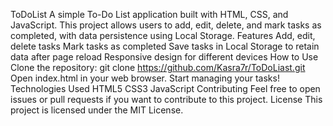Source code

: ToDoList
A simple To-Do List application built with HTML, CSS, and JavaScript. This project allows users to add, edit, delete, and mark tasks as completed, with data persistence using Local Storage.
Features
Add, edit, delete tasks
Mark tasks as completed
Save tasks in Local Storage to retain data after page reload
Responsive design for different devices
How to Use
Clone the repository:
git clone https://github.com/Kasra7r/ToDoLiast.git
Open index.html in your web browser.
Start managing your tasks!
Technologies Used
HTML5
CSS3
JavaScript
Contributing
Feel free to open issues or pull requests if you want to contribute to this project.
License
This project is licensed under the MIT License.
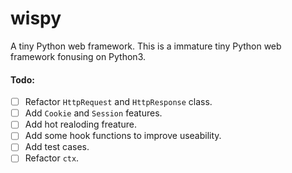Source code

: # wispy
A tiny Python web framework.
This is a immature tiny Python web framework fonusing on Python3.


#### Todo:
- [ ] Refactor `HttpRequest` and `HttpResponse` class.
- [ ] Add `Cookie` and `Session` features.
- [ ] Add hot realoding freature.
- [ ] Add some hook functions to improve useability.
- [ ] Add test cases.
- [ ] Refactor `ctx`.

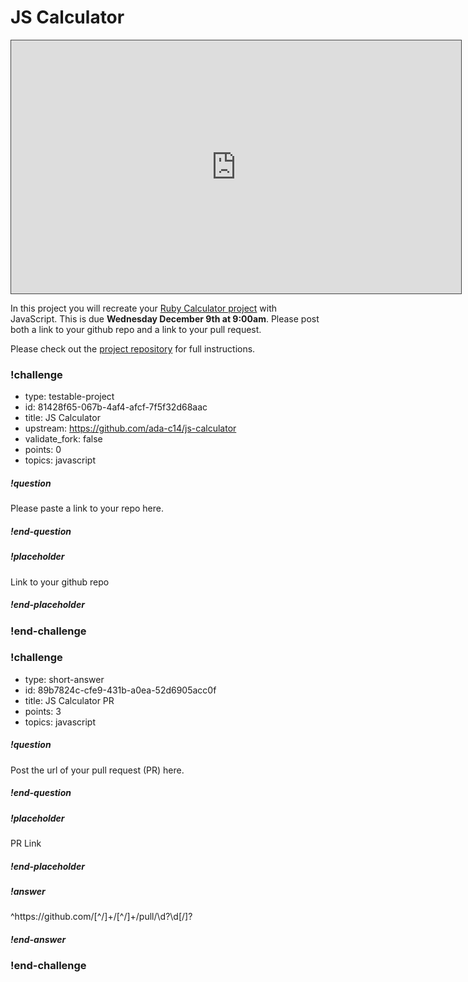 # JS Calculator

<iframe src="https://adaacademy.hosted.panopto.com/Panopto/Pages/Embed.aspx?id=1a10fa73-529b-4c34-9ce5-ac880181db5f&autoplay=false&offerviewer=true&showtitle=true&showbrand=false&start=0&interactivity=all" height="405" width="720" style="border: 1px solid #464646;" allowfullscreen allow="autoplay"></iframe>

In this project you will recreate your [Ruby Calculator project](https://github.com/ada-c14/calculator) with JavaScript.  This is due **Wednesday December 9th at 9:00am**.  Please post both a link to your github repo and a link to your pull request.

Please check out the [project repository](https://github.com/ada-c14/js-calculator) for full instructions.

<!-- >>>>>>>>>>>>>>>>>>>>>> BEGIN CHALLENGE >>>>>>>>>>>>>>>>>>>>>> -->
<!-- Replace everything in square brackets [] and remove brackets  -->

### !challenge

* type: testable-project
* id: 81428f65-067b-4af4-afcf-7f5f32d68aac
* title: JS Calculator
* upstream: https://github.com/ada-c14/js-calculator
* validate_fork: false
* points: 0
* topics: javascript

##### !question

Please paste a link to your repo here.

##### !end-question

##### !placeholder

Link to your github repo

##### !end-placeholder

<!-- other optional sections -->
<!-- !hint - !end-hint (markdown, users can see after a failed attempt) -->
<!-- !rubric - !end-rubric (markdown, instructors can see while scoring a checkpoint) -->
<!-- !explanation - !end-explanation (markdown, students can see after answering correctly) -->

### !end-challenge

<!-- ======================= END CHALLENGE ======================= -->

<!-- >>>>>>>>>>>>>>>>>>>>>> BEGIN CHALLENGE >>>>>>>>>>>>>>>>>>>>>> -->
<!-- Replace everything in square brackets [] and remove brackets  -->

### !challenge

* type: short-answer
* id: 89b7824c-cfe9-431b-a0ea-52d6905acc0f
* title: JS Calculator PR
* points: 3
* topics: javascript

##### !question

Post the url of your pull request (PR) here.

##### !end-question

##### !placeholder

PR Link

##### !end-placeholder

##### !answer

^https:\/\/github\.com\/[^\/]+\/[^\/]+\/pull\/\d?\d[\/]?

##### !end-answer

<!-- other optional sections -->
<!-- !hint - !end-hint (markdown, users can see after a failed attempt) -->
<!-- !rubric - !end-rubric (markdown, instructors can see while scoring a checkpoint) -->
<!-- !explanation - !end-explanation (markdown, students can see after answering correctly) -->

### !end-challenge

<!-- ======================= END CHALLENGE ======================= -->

+--

What is needed: With the pictures removed, return all the entries exactly.

Task result:
Source code

: ToDoList
A simple To-Do List application built with HTML, CSS, and JavaScript. This project allows users to add, edit, delete, and mark tasks as completed, with data persistence using Local Storage.
Features
Add, edit, delete tasks
Mark tasks as completed
Save tasks in Local Storage to retain data after page reload
Responsive design for different devices
How to Use
Clone the repository:
git clone https://github.com/Kasra7r/ToDoLiast.git
Open index.html in your web browser.
Start managing your tasks!
Technologies Used
HTML5
CSS3
JavaScript
Contributing
Feel free to open issues or pull requests if you want to contribute to this project.
License
This project is licensed under the MIT License.
Source code

: # wispy
A tiny Python web framework.
This is a immature tiny Python web framework fonusing on Python3.


#### Todo:
- [ ] Refactor `HttpRequest` and `HttpResponse` class.
- [ ] Add `Cookie` and `Session` features.
- [ ] Add hot realoding freature.
- [ ] Add some hook functions to improve useability.
- [ ] Add test cases.
- [ ] Refactor `ctx`.

 # JS Calculator

<iframe src="https://adaacademy.hosted.panopto.com/Panopto/Pages/Embed.aspx?id=1a10fa73-529b-4c34-9ce5-ac880181db5f&autoplay=false&offerviewer=true&showtitle=true&showbrand=false&start=0&interactivity=all" height="405" width="720" style="border: 1px solid #464646;" allowfullscreen allow="autoplay"></iframe>

In this project you will recreate your [Ruby Calculator project](https://github.com/ada-c14/calculator) with JavaScript.  This is due **Wednesday December 9th at 9:00am**.  Please post both a link to your github repo and a link to your pull request.

Please check out the [project repository](https://github.com/ada-c14/js-calculator) for full instructions.

<!-- >>>>>>>>>>>>>>>>>>>>>> BEGIN CHALLENGE >>>>>>>>>>>>>>>>>>>>>> -->
<!-- Replace everything in square brackets [] and remove brackets  -->

### !challenge

* type: testable-project
* id: 81428f65-067b-4af4-afcf-7f5f32d68aac
* title: JS Calculator
* upstream: https://github.com/ada-c14/js-calculator
* validate_fork: false
* points: 0
* topics: javascript

##### !question

Please paste a link to your repo here.

##### !end-question

##### !placeholder

Link to your github repo

##### !end-placeholder

<!-- other optional sections -->
<!-- !hint - !end-hint (markdown, users can see after a failed attempt) -->
<!-- !rubric - !end-rubric (markdown, instructors can see while scoring a checkpoint) -->
<!-- !explanation - !end-explanation (markdown, students can see after answering correctly) -->

### !end-challenge

<!-- ======================= END CHALLENGE ======================= -->

<!-- >>>>>>>>>>>>>>>>>>>>>> BEGIN CHALLENGE >>>>>>>>>>>>>>>>>>>>>> -->
<!-- Replace everything in square brackets [] and remove brackets  -->

### !challenge

* type: short-answer
* id: 89b7824c-cfe9-431b-a0ea-52d6905acc0f
* title: JS Calculator PR
* points: 3
* topics: javascript

##### !question

Post the url of your pull request (PR) here.

##### !end-question

##### !placeholder

PR Link

##### !end-placeholder

##### !answer

^https:\/\/github\.com\/[^\/]+\/[^\/]+\/pull\/\d?\d[\/]?

##### !end-answer

<!-- other optional sections -->
<!-- !hint - !end-hint (markdown, users can see after a failed attempt) -->
<!-- !rubric - !end-rubric (markdown, instructors can see while scoring a checkpoint) -->
<!-- !explanation - !end-explanation (markdown, students can see after answering correctly) -->

### !end-challenge

<!-- ======================= END CHALLENGE ======================= -->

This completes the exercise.